▸ Your assignment:
Before you return the entries below, strip out the pictures and keep all else exact.

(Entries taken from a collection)
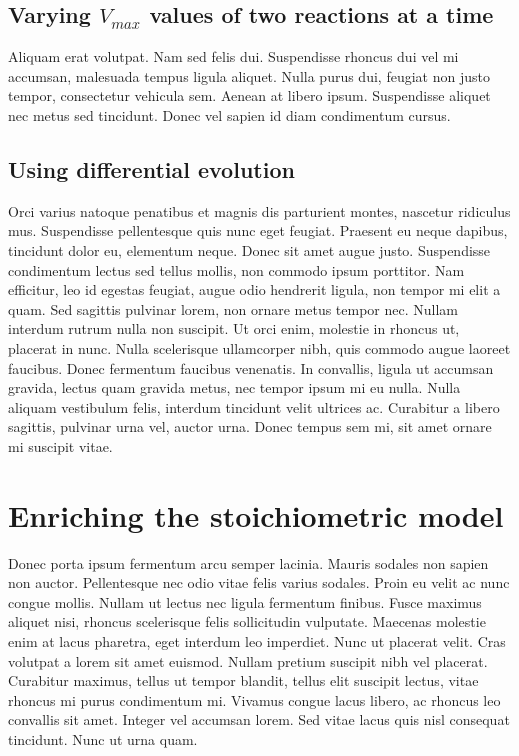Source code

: \documentclass[parskip=full]{scrreprt}
\begin{document}
\section{Varying $V_{max}$ values of two reactions at a time}
\label{sec:couples}

Aliquam erat volutpat. Nam sed felis dui. Suspendisse rhoncus dui vel mi accumsan, malesuada tempus ligula aliquet. Nulla purus dui, feugiat non justo tempor, consectetur vehicula sem. Aenean at libero ipsum. Suspendisse aliquet nec metus sed tincidunt. Donec vel sapien id diam condimentum cursus.

\section{Using differential evolution}
\label{sec:de}

Orci varius natoque penatibus et magnis dis parturient montes, nascetur ridiculus mus. Suspendisse pellentesque quis nunc eget feugiat. Praesent eu neque dapibus, tincidunt dolor eu, elementum neque. Donec sit amet augue justo. Suspendisse condimentum lectus sed tellus mollis, non commodo ipsum porttitor. Nam efficitur, leo id egestas feugiat, augue odio hendrerit ligula, non tempor mi elit a quam. Sed sagittis pulvinar lorem, non ornare metus tempor nec. Nullam interdum rutrum nulla non suscipit. Ut orci enim, molestie in rhoncus ut, placerat in nunc. Nulla scelerisque ullamcorper nibh, quis commodo augue laoreet faucibus. Donec fermentum faucibus venenatis. In convallis, ligula ut accumsan gravida, lectus quam gravida metus, nec tempor ipsum mi eu nulla. Nulla aliquam vestibulum felis, interdum tincidunt velit ultrices ac. Curabitur a libero sagittis, pulvinar urna vel, auctor urna. Donec tempus sem mi, sit amet ornare mi suscipit vitae.

\chapter{Enriching the stoichiometric model}
\label{ch:stoich}

Donec porta ipsum fermentum arcu semper lacinia. Mauris sodales non sapien non auctor. Pellentesque nec odio vitae felis varius sodales. Proin eu velit ac nunc congue mollis. Nullam ut lectus nec ligula fermentum finibus. Fusce maximus aliquet nisi, rhoncus scelerisque felis sollicitudin vulputate. Maecenas molestie enim at lacus pharetra, eget interdum leo imperdiet. Nunc ut placerat velit. Cras volutpat a lorem sit amet euismod. Nullam pretium suscipit nibh vel placerat. Curabitur maximus, tellus ut tempor blandit, tellus elit suscipit lectus, vitae rhoncus mi purus condimentum mi. Vivamus congue lacus libero, ac rhoncus leo convallis sit amet. Integer vel accumsan lorem. Sed vitae lacus quis nisl consequat tincidunt. Nunc ut urna quam. 
\end{document}
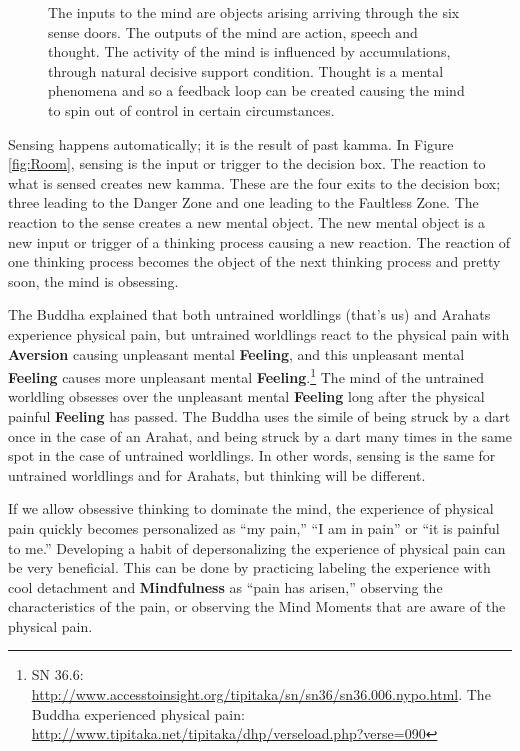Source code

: \begin{figure}[H]
\centering

\caption{The inputs to the mind are objects arising arriving through the six sense doors. The outputs of the mind are action, speech and thought. The activity of the mind is influenced by accumulations, through natural decisive support condition. Thought is a mental phenomena and so a feedback loop can be created causing the mind to spin out of control in certain circumstances.}
\label{fig:Feedback}
\end{figure}

Sensing happens automatically; it is the result of past kamma. In Figure \ref{fig:Room}, sensing is the input or trigger to the decision box. The reaction to what is sensed creates new kamma. These are the four exits to the decision box; three leading to the Danger Zone and one leading to the Faultless Zone. The reaction to the sense creates a new mental object. The new mental object is a new input or trigger of a thinking process causing a new reaction. The reaction of one thinking process becomes the object of the next thinking process and pretty soon, the mind is obsessing.

The Buddha explained that both untrained worldlings (that’s us) and Arahats experience physical pain, but untrained worldlings react to the physical pain with \textbf{Aversion} causing unpleasant mental \textbf{Feeling}, and this unpleasant mental \textbf{Feeling} causes more unpleasant mental \textbf{Feeling}.\footnote{SN 36.6: \url{http://www.accesstoinsight.org/tipitaka/sn/sn36/sn36.006.nypo.html}. The Buddha experienced physical pain: \url{http://www.tipitaka.net/tipitaka/dhp/verseload.php?verse=090}} The mind of the untrained worldling obsesses over the unpleasant mental \textbf{Feeling} long after the physical painful \textbf{Feeling} has passed. The Buddha uses the simile of being struck by a dart once in the case of an Arahat, and being struck by a dart many times in the same spot in the case of untrained worldlings. In other words, sensing is the same for untrained worldlings and for Arahats, but thinking will be different.

\pagebreak

If we allow obsessive thinking to dominate the mind, the experience of physical pain quickly becomes personalized as “my pain,” “I am in pain” or “it is painful to me.” Developing a habit of depersonalizing the experience of physical pain can be very beneficial. This can be done by practicing labeling the experience with cool detachment and \textbf{Mindfulness} as “pain has arisen,” observing the characteristics of the pain, or observing the Mind Moments that are aware of the physical pain.

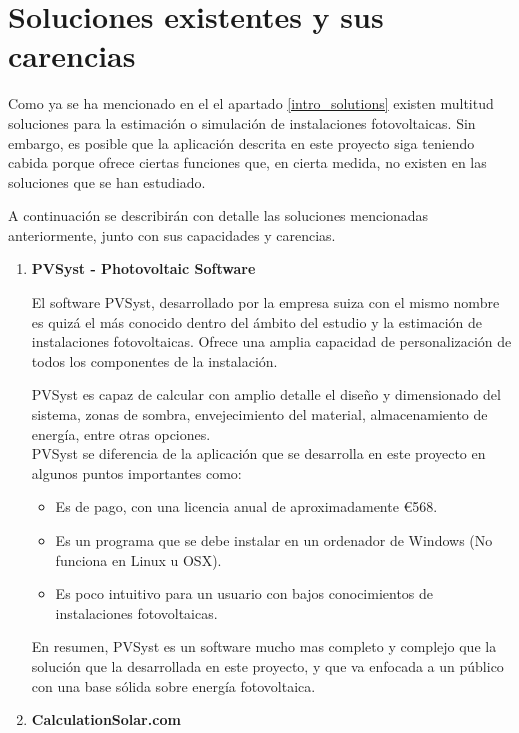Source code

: \section{Soluciones existentes y sus carencias} \label{existing_solutions}

Como ya se ha mencionado en el el apartado \ref{intro_solutions}  existen multitud soluciones para la estimación o simulación de instalaciones fotovoltaicas. Sin embargo, es posible que la aplicación descrita en este proyecto siga teniendo cabida porque ofrece ciertas funciones que, en cierta medida, no existen en las soluciones que se han estudiado.

A continuación se describirán con detalle las soluciones mencionadas anteriormente, junto con sus capacidades y carencias.
\pagebreak

\begin{enumerate}
\item \textbf{PVSyst - Photovoltaic Software} \cite{sota_pvsyst}

El software PVSyst, desarrollado por la empresa suiza con el mismo nombre es quizá el más conocido dentro del ámbito del estudio y la estimación de instalaciones fotovoltaicas. Ofrece una amplia capacidad de personalización de todos los componentes de la instalación.

PVSyst es capaz de calcular con amplio detalle el diseño y dimensionado del sistema, zonas de sombra, envejecimiento del material, almacenamiento de energía, entre otras opciones.\\

PVSyst se diferencia de la aplicación que se desarrolla en este proyecto en algunos puntos importantes como:
	\begin{itemize}
		\item Es de pago, con una licencia anual de aproximadamente \euro{568}.
		\item Es un programa que se debe instalar en un ordenador de Windows (No funciona en Linux u OSX).
		\item Es poco intuitivo para un usuario con bajos conocimientos de instalaciones fotovoltaicas.
	\end{itemize}
En resumen, PVSyst es un software mucho mas completo y complejo que la solución que la desarrollada en este proyecto, y que va enfocada a un público con una base sólida sobre energía fotovoltaica.

\item \textbf{CalculationSolar.com} \cite{sota_calculationsolar}


\end{enumerate}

▸ Solution to this task:
Source code

: \documentclass[parskip=full]{scrreprt}
\begin{document}
\section{Varying $V_{max}$ values of two reactions at a time}
\label{sec:couples}

Aliquam erat volutpat. Nam sed felis dui. Suspendisse rhoncus dui vel mi accumsan, malesuada tempus ligula aliquet. Nulla purus dui, feugiat non justo tempor, consectetur vehicula sem. Aenean at libero ipsum. Suspendisse aliquet nec metus sed tincidunt. Donec vel sapien id diam condimentum cursus.

\section{Using differential evolution}
\label{sec:de}

Orci varius natoque penatibus et magnis dis parturient montes, nascetur ridiculus mus. Suspendisse pellentesque quis nunc eget feugiat. Praesent eu neque dapibus, tincidunt dolor eu, elementum neque. Donec sit amet augue justo. Suspendisse condimentum lectus sed tellus mollis, non commodo ipsum porttitor. Nam efficitur, leo id egestas feugiat, augue odio hendrerit ligula, non tempor mi elit a quam. Sed sagittis pulvinar lorem, non ornare metus tempor nec. Nullam interdum rutrum nulla non suscipit. Ut orci enim, molestie in rhoncus ut, placerat in nunc. Nulla scelerisque ullamcorper nibh, quis commodo augue laoreet faucibus. Donec fermentum faucibus venenatis. In convallis, ligula ut accumsan gravida, lectus quam gravida metus, nec tempor ipsum mi eu nulla. Nulla aliquam vestibulum felis, interdum tincidunt velit ultrices ac. Curabitur a libero sagittis, pulvinar urna vel, auctor urna. Donec tempus sem mi, sit amet ornare mi suscipit vitae.

\chapter{Enriching the stoichiometric model}
\label{ch:stoich}

Donec porta ipsum fermentum arcu semper lacinia. Mauris sodales non sapien non auctor. Pellentesque nec odio vitae felis varius sodales. Proin eu velit ac nunc congue mollis. Nullam ut lectus nec ligula fermentum finibus. Fusce maximus aliquet nisi, rhoncus scelerisque felis sollicitudin vulputate. Maecenas molestie enim at lacus pharetra, eget interdum leo imperdiet. Nunc ut placerat velit. Cras volutpat a lorem sit amet euismod. Nullam pretium suscipit nibh vel placerat. Curabitur maximus, tellus ut tempor blandit, tellus elit suscipit lectus, vitae rhoncus mi purus condimentum mi. Vivamus congue lacus libero, ac rhoncus leo convallis sit amet. Integer vel accumsan lorem. Sed vitae lacus quis nisl consequat tincidunt. Nunc ut urna quam. 
\end{document}
Source code

: \begin{figure}[H]
\centering

\caption{The inputs to the mind are objects arising arriving through the six sense doors. The outputs of the mind are action, speech and thought. The activity of the mind is influenced by accumulations, through natural decisive support condition. Thought is a mental phenomena and so a feedback loop can be created causing the mind to spin out of control in certain circumstances.}
\label{fig:Feedback}
\end{figure}

Sensing happens automatically; it is the result of past kamma. In Figure \ref{fig:Room}, sensing is the input or trigger to the decision box. The reaction to what is sensed creates new kamma. These are the four exits to the decision box; three leading to the Danger Zone and one leading to the Faultless Zone. The reaction to the sense creates a new mental object. The new mental object is a new input or trigger of a thinking process causing a new reaction. The reaction of one thinking process becomes the object of the next thinking process and pretty soon, the mind is obsessing.

The Buddha explained that both untrained worldlings (that’s us) and Arahats experience physical pain, but untrained worldlings react to the physical pain with \textbf{Aversion} causing unpleasant mental \textbf{Feeling}, and this unpleasant mental \textbf{Feeling} causes more unpleasant mental \textbf{Feeling}.\footnote{SN 36.6: \url{http://www.accesstoinsight.org/tipitaka/sn/sn36/sn36.006.nypo.html}. The Buddha experienced physical pain: \url{http://www.tipitaka.net/tipitaka/dhp/verseload.php?verse=090}} The mind of the untrained worldling obsesses over the unpleasant mental \textbf{Feeling} long after the physical painful \textbf{Feeling} has passed. The Buddha uses the simile of being struck by a dart once in the case of an Arahat, and being struck by a dart many times in the same spot in the case of untrained worldlings. In other words, sensing is the same for untrained worldlings and for Arahats, but thinking will be different.

\pagebreak

If we allow obsessive thinking to dominate the mind, the experience of physical pain quickly becomes personalized as “my pain,” “I am in pain” or “it is painful to me.” Developing a habit of depersonalizing the experience of physical pain can be very beneficial. This can be done by practicing labeling the experience with cool detachment and \textbf{Mindfulness} as “pain has arisen,” observing the characteristics of the pain, or observing the Mind Moments that are aware of the physical pain.

Source code

: \section{Soluciones existentes y sus carencias} \label{existing_solutions}

Como ya se ha mencionado en el el apartado \ref{intro_solutions}  existen multitud soluciones para la estimación o simulación de instalaciones fotovoltaicas. Sin embargo, es posible que la aplicación descrita en este proyecto siga teniendo cabida porque ofrece ciertas funciones que, en cierta medida, no existen en las soluciones que se han estudiado.

A continuación se describirán con detalle las soluciones mencionadas anteriormente, junto con sus capacidades y carencias.
\pagebreak

\begin{enumerate}
\item \textbf{PVSyst - Photovoltaic Software} \cite{sota_pvsyst}

El software PVSyst, desarrollado por la empresa suiza con el mismo nombre es quizá el más conocido dentro del ámbito del estudio y la estimación de instalaciones fotovoltaicas. Ofrece una amplia capacidad de personalización de todos los componentes de la instalación.

PVSyst es capaz de calcular con amplio detalle el diseño y dimensionado del sistema, zonas de sombra, envejecimiento del material, almacenamiento de energía, entre otras opciones.\\

PVSyst se diferencia de la aplicación que se desarrolla en este proyecto en algunos puntos importantes como:
	\begin{itemize}
		\item Es de pago, con una licencia anual de aproximadamente \euro{568}.
		\item Es un programa que se debe instalar en un ordenador de Windows (No funciona en Linux u OSX).
		\item Es poco intuitivo para un usuario con bajos conocimientos de instalaciones fotovoltaicas.
	\end{itemize}
En resumen, PVSyst es un software mucho mas completo y complejo que la solución que la desarrollada en este proyecto, y que va enfocada a un público con una base sólida sobre energía fotovoltaica.

\item \textbf{CalculationSolar.com} \cite{sota_calculationsolar}


\end{enumerate}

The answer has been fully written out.